**Exercise objective**
In the listing below, find the line holding "<b>Key Features :</b>" and the line holding "<b>Future Enhancements :</b><br>". Write out those two lines and all lines between, exactly, and nothing more.

**Records to use**
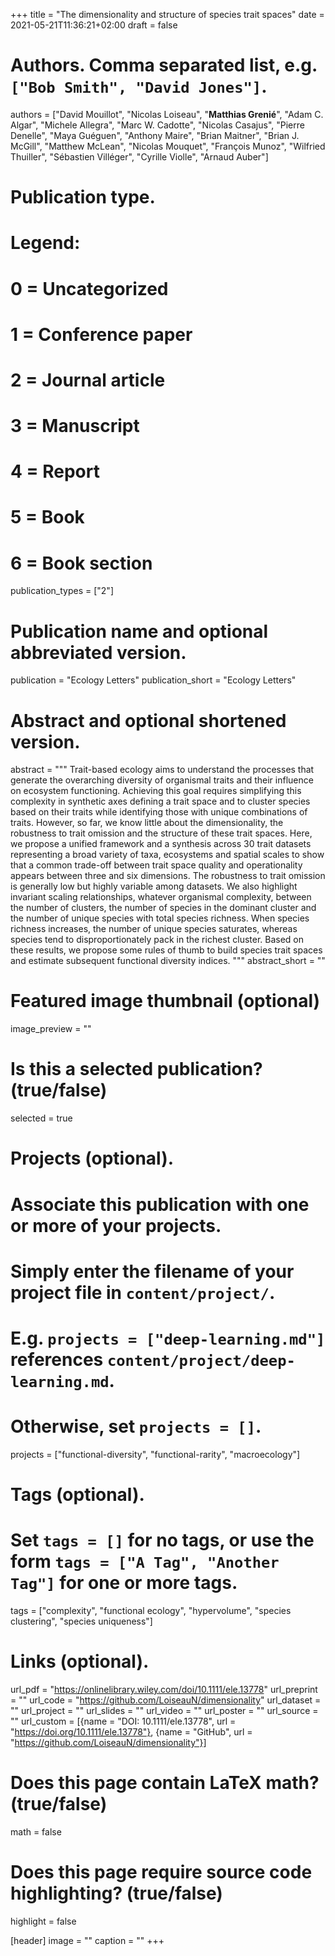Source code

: +++
title = "The dimensionality and structure of species trait spaces"
date = 2021-05-21T11:36:21+02:00
draft = false

# Authors. Comma separated list, e.g. `["Bob Smith", "David Jones"]`.
authors = ["David Mouillot", "Nicolas Loiseau", "**Matthias Grenié**", "Adam C. Algar", "Michele Allegra", "Marc W. Cadotte", "Nicolas Casajus", "Pierre Denelle", "Maya Guéguen", "Anthony Maire", "Brian Maitner", "Brian J. McGill", "Matthew McLean", "Nicolas Mouquet", "François Munoz", "Wilfried Thuiller", "Sébastien Villéger", "Cyrille Violle", "Arnaud Auber"]

# Publication type.
# Legend:
# 0 = Uncategorized
# 1 = Conference paper
# 2 = Journal article
# 3 = Manuscript
# 4 = Report
# 5 = Book
# 6 = Book section
publication_types = ["2"]

# Publication name and optional abbreviated version.
publication = "Ecology Letters"
publication_short = "Ecology Letters"

# Abstract and optional shortened version.
abstract = """
Trait-based ecology aims to understand the processes that generate the overarching diversity of organismal traits and their influence on ecosystem functioning. Achieving this goal requires simplifying this complexity in synthetic axes defining a trait space and to cluster species based on their traits while identifying those with unique combinations of traits. However, so far, we know little about the dimensionality, the robustness to trait omission and the structure of these trait spaces. Here, we propose a unified framework and a synthesis across 30 trait datasets representing a broad variety of taxa, ecosystems and spatial scales to show that a common trade-off between trait space quality and operationality appears between three and six dimensions. The robustness to trait omission is generally low but highly variable among datasets. We also highlight invariant scaling relationships, whatever organismal complexity, between the number of clusters, the number of species in the dominant cluster and the number of unique species with total species richness. When species richness increases, the number of unique species saturates, whereas species tend to disproportionately pack in the richest cluster. Based on these results, we propose some rules of thumb to build species trait spaces and estimate subsequent functional diversity indices.
"""
abstract_short = ""

# Featured image thumbnail (optional)
image_preview = ""

# Is this a selected publication? (true/false)
selected = true

# Projects (optional).
#   Associate this publication with one or more of your projects.
#   Simply enter the filename of your project file in `content/project/`.
#   E.g. `projects = ["deep-learning.md"]` references `content/project/deep-learning.md`.
#   Otherwise, set `projects = []`.
projects = ["functional-diversity", "functional-rarity", "macroecology"]

# Tags (optional).
#   Set `tags = []` for no tags, or use the form `tags = ["A Tag", "Another Tag"]` for one or more tags.
tags = ["complexity", "functional ecology", "hypervolume", "species clustering", "species uniqueness"]

# Links (optional).
url_pdf = "https://onlinelibrary.wiley.com/doi/10.1111/ele.13778"
url_preprint = ""
url_code = "https://github.com/LoiseauN/dimensionality"
url_dataset = ""
url_project = ""
url_slides = ""
url_video = ""
url_poster = ""
url_source = ""
url_custom = [{name = "DOI: 10.1111/ele.13778", url  = "https://doi.org/10.1111/ele.13778"},
              {name = "GitHub", url = "https://github.com/LoiseauN/dimensionality"}]

# Does this page contain LaTeX math? (true/false)
math = false

# Does this page require source code highlighting? (true/false)
highlight = false

[header]
image = ""
caption = ""
+++
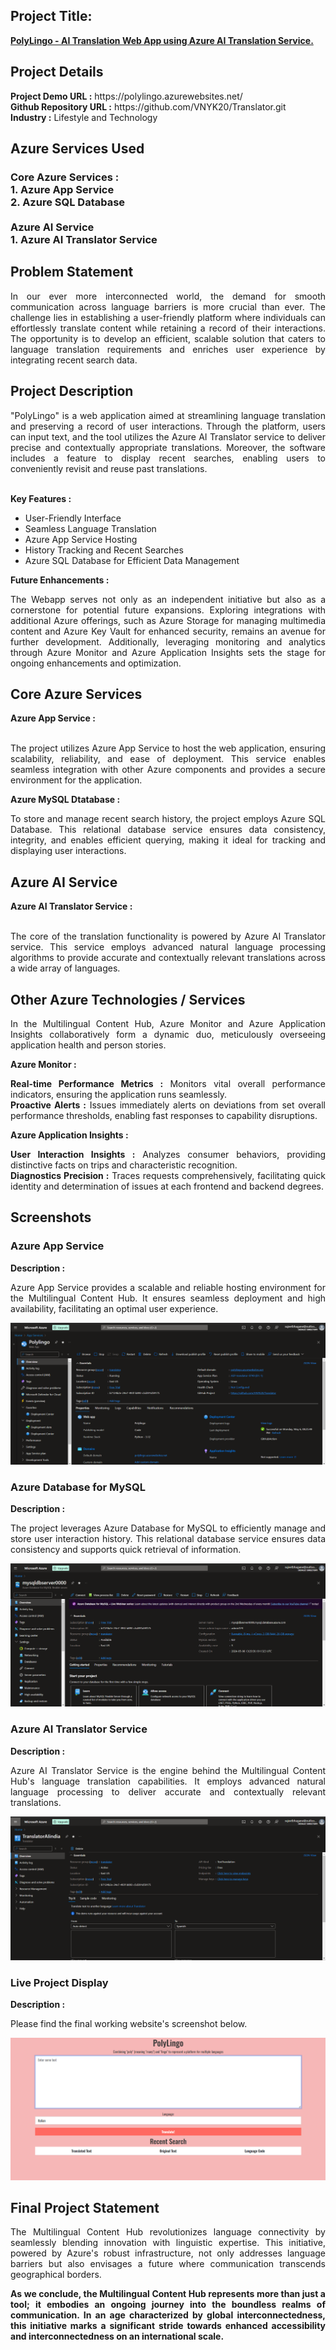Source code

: <h2>Project Title:</h2><b><a href="https://polylingo.azurewebsites.net/">PolyLingo - AI Translation Web App using Azure AI Translation Service.</b></a>
<br>
<h2>Project Details</h2>
<b>Project Demo URL :</b> https://polylingo.azurewebsites.net/ <br>
<b>Github Repository URL :</b> https://github.com/VNYK20/Translator.git <br>
<b>Industry :</b> Lifestyle and Technology<br>
<h2>Azure Services Used</h2>
<h3>
Core Azure Services : <br>
1. Azure App Service <br>
2. Azure SQL Database <br> <br>
Azure AI Service <br>
1. Azure AI Translator Service
</h3>
<h2>Problem Statement</h2>
<p align="justify">In our ever more interconnected world, the demand for smooth communication across language barriers is more crucial than ever. The challenge lies in establishing a user-friendly platform where individuals can effortlessly translate content while retaining a record of their interactions. The opportunity is to develop an efficient, scalable solution that caters to language translation requirements and enriches user experience by integrating recent search data.</p>
<h2>Project Description</h2>
<p align="justify">"PolyLingo" is a web application aimed at streamlining language translation and preserving a record of user interactions. Through the platform, users can input text, and the tool utilizes the Azure AI Translator service to deliver precise and contextually appropriate translations. Moreover, the software includes a feature to display recent searches, enabling users to conveniently revisit and reuse past translations.</p><br>
<b>Key Features :</b>
<ul>
    <li>User-Friendly Interface</li>
    <li>Seamless Language Translation</li>
    <li>Azure App Service Hosting</li>
    <li>History Tracking and Recent Searches</li>
    <li>Azure SQL Database for Efficient Data Management</li>
</ul>
<b>Future Enhancements :</b><br>
<p align="justify">The Webapp serves not only as an independent initiative but also as a cornerstone for potential future expansions. Exploring integrations with additional Azure offerings, such as Azure Storage for managing multimedia content and Azure Key Vault for enhanced security, remains an avenue for further development. Additionally, leveraging monitoring and analytics through Azure Monitor and Azure Application Insights sets the stage for ongoing enhancements and optimization.</p>
<h2>Core Azure Services</h2>
<b>Azure App Service :</b><br><p align="justify"><br>The project utilizes Azure App Service to host the web application, ensuring scalability, reliability, and ease of deployment. This service enables seamless integration with other Azure components and provides a secure environment for the application.</p>

<b>Azure MySQL Dtatabase :</b><br><p align="justify">To store and manage recent search history, the project employs Azure SQL Database. This relational database service ensures data consistency, integrity, and enables efficient querying, making it ideal for tracking and displaying user interactions.</p>
<h2>Azure AI Service</h2>
<b>Azure AI Translator Service :</b><br><br><p align="justify">The core of the translation functionality is powered by Azure AI Translator service. This service employs advanced natural language processing algorithms to provide accurate and contextually relevant translations across a wide array of languages.</p>
<h2>Other Azure Technologies / Services</h2>
<p align="justify">In the Multilingual Content Hub, Azure Monitor and Azure Application Insights collaboratively form a dynamic duo, meticulously overseeing application health and person stories.</p>

<b>Azure Monitor :</b><p align="justify"><b>Real-time Performance Metrics :</b> Monitors vital overall performance indicators, ensuring the application runs seamlessly.<br>
<b>Proactive Alerts :</b> Issues immediately alerts on deviations from set overall performance thresholds, enabling fast responses to capability disruptions.</p>
<b>Azure Application Insights :</b><p align="justify">
<b>User Interaction Insights :</b> Analyzes consumer behaviors, providing distinctive facts on trips and characteristic recognition.<br>
<b>Diagnostics Precision :</b> Traces requests comprehensively, facilitating quick identity and determination of issues at each frontend and backend degrees.

<h2>Screenshots</h2>
<h3>Azure App Service</h3>
<b>Description :</b><p align="justify">Azure App Service provides a scalable and reliable hosting environment for the Multilingual Content Hub. It ensures seamless deployment and high availability, facilitating an optimal user experience.</p>
<img src="https://github.com/VNYK20/Translator/blob/main/Appservice.png?raw=true"></img><br>
<h3>Azure Database for MySQL</h3>
<b>Description :</b><p align="justify"> The project leverages Azure Database for MySQL to efficiently manage and store user interaction history. This relational database service ensures data consistency and supports quick retrieval of information.</p>
<img src="https://github.com/VNYK20/Translator/blob/main/DB.png?raw=true"></img><br>
<h3>Azure AI Translator Service</h3>
<b>Description :</b><p align="justify">Azure AI Translator Service is the engine behind the Multilingual Content Hub's language translation capabilities. It employs advanced natural language processing to deliver accurate and contextually relevant translations.</p>
<img src="https://github.com/VNYK20/Translator/blob/main/AIservice.png?raw=true"></img><br>
<h3>Live Project Display</h3>
<b>Description :</b><p align="justify">Please find the final working website's screenshot below.</p>
<img src="https://github.com/VNYK20/Translator/blob/main/Webpage.png?raw=true"></img>

<h2>Final Project Statement</h2>
<p align="justify">
The Multilingual Content Hub revolutionizes language connectivity by seamlessly blending innovation with linguistic expertise. This initiative, powered by Azure's robust infrastructure, not only addresses language barriers but also envisages a future where communication transcends geographical borders.</p>
<p align="justify">
<b>As we conclude, the Multilingual Content Hub represents more than just a tool; it embodies an ongoing journey into the boundless realms of communication. In an age characterized by global interconnectedness, this initiative marks a significant stride towards enhanced accessibility and interconnectedness on an international scale.</b>
</p>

**Written answer**
<b>Key Features :</b>
<ul>
    <li>User-Friendly Interface</li>
    <li>Seamless Language Translation</li>
    <li>Azure App Service Hosting</li>
    <li>History Tracking and Recent Searches</li>
    <li>Azure SQL Database for Efficient Data Management</li>
</ul>
<b>Future Enhancements :</b><br>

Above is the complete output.